This invention relates to louvered ceilings, that is to say it relates to false ceilings made up of louvers and runners which support the louvers and are attached to the normal ceiling so as to be suspended therebelow, the louvers being in the form of intersecting slats forming open cells therebetween, through which cells light may pass from light sources above the louvers.
Louvered ceilings are becoming increasingly popular but with bigger cell sizes, necessitating thicker slats, the cost becomes prohibitive. Moreover, the use of high-temper material such as high-temper aluminum alloy for the runners to give them the necessary strength to support the louvers prevents them from being pre-painted at the same time as the louvers, since the temperatures employed in baking the paint on to the louvers would reduce the high-temper of the runners. Separate painting of the runners, of course, renders it difficult to match the finish on the runner exactly to the finish on the louvers and this is obviously undesirable.
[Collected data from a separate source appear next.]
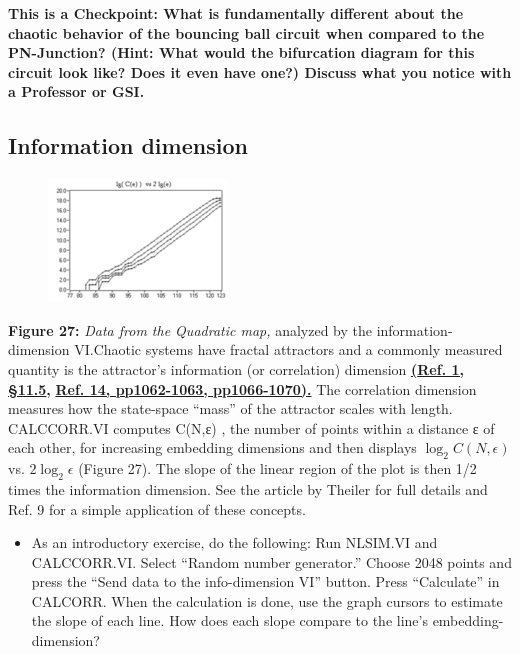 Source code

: \documentclass{../lab}
\begin{document}
\textbf{ This is a Checkpoint: What is fundamentally different about the chaotic behavior of the bouncing ball circuit when compared to the PN-Junction? (Hint: What would the bifurcation diagram for this circuit look like? Does it even have one?) Discuss what you notice with a Professor or GSI.}

\subsection{Information dimension}

\begin{figure}[h]
    \centering
    \href{http://experimentationlab.berkeley.edu/sites/default/files/images/180px-Nldimage133.gif}{\includegraphics[width=0.5\linewidth]{images/180px-Nldimage133.png}}
    \caption{}
    \label{fig:180px-Nldimage133}
\end{figure}




\textbf{Figure 27:} \emph{Data from the Quadratic map,} analyzed by the information-dimension VI.Chaotic systems have fractal attractors and a commonly measured quantity is the attractor's information (or correlation) dimension \href{http://physics111.lib.berkeley.edu/Physics111/Reprints/NLD/Strogatz\_Nonlinear\_dynamics\_chaos.pdf}{\textbf{(\textbf{Ref. 1, §11.5}}}\textbf{,} \href{http://physics111.lib.berkeley.edu/Physics111/Reprints/NLD/estimatingfractaldimension.pdf}{\textbf{\textbf{Ref. 14, pp1062-1063, pp1066-1070).}}} The correlation dimension measures how the state-space ``mass'' of the attractor scales with length. CALCCORR.VI computes C(N,ε) , the number of points within a distance ε of each other, for increasing embedding dimensions and then displays $ \log_{2}C(N,\epsilon) $ vs. $ 2\log_{2}\epsilon $ (Figure 27). The slope of the linear region of the plot is then 1/2 times the information dimension. See the article by Theiler for full details and Ref. 9 for a simple application of these concepts.

\begin{itemize}
    \item As an introductory exercise, do the following: Run NLSIM.VI and CALCCORR.VI. Select ``Random number generator.'' Choose 2048 points and press the ``Send data to the info-dimension VI'' button. Press ``Calculate'' in CALCORR. When the calculation is done, use the graph cursors to estimate the slope of each line. How does each slope compare to the line's embedding-dimension?

\end{itemize}
\end{document}
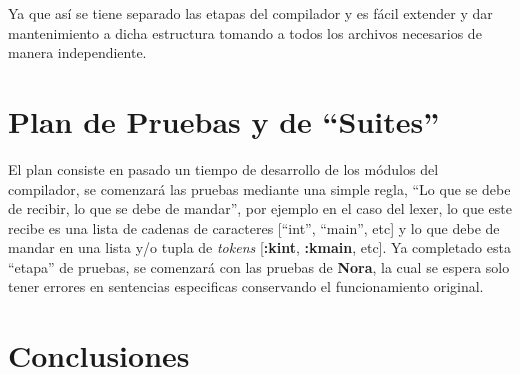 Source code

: \documentclass{article}
\begin{document}
Ya que así se tiene separado las etapas del compilador y es fácil extender y dar mantenimiento a dicha
estructura tomando a todos los archivos necesarios de manera independiente.

\section{Plan de Pruebas y de ``Suites''}

El plan consiste en pasado un tiempo de desarrollo de los módulos del
compilador, se comenzará las pruebas mediante una  simple regla, ``Lo
que se debe de recibir, lo que se debe de mandar'', por ejemplo en el
caso del lexer, lo que este recibe es una lista de cadenas de caracteres
[``int'', ``main'', etc] y lo que debe de mandar en una lista y/o tupla de
\textit{tokens} [\textbf{:kint}, \textbf{:kmain}, etc]. Ya completado esta ``etapa''
de pruebas, se comenzará con las pruebas de \textbf{Nora}, la cual se espera solo
tener errores en sentencias especificas conservando el funcionamiento original.

\section{Conclusiones}
\end{document}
Further disadvantages of conventional louvered ceilings are that they are bulky, expensive and difficult to transport to their installation sites when assembled at their points of fabrication and their construction does not lend itself to complete assembly at the installation site. Also they are so contructed as to permit light leakage, including bright spots from leakage and reflection, which detract from overall uniformity of indirect lighting which the luminous ceiling seeks to achieve.
It is an object of the present invention to obviate or, at least, mitigate the above disadvantages.